Collected data entries

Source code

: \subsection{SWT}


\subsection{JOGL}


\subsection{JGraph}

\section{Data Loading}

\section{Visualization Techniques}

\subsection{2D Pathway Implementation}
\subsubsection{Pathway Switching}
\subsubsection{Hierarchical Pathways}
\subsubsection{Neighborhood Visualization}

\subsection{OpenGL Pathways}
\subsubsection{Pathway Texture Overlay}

## Your assignment
Every record above belongs in the answer, reproduced exactly.

## Exercise solution
Source code

: \subsection{SWT}


\subsection{JOGL}


\subsection{JGraph}

\section{Data Loading}

\section{Visualization Techniques}

\subsection{2D Pathway Implementation}
\subsubsection{Pathway Switching}
\subsubsection{Hierarchical Pathways}
\subsubsection{Neighborhood Visualization}

\subsection{OpenGL Pathways}
\subsubsection{Pathway Texture Overlay}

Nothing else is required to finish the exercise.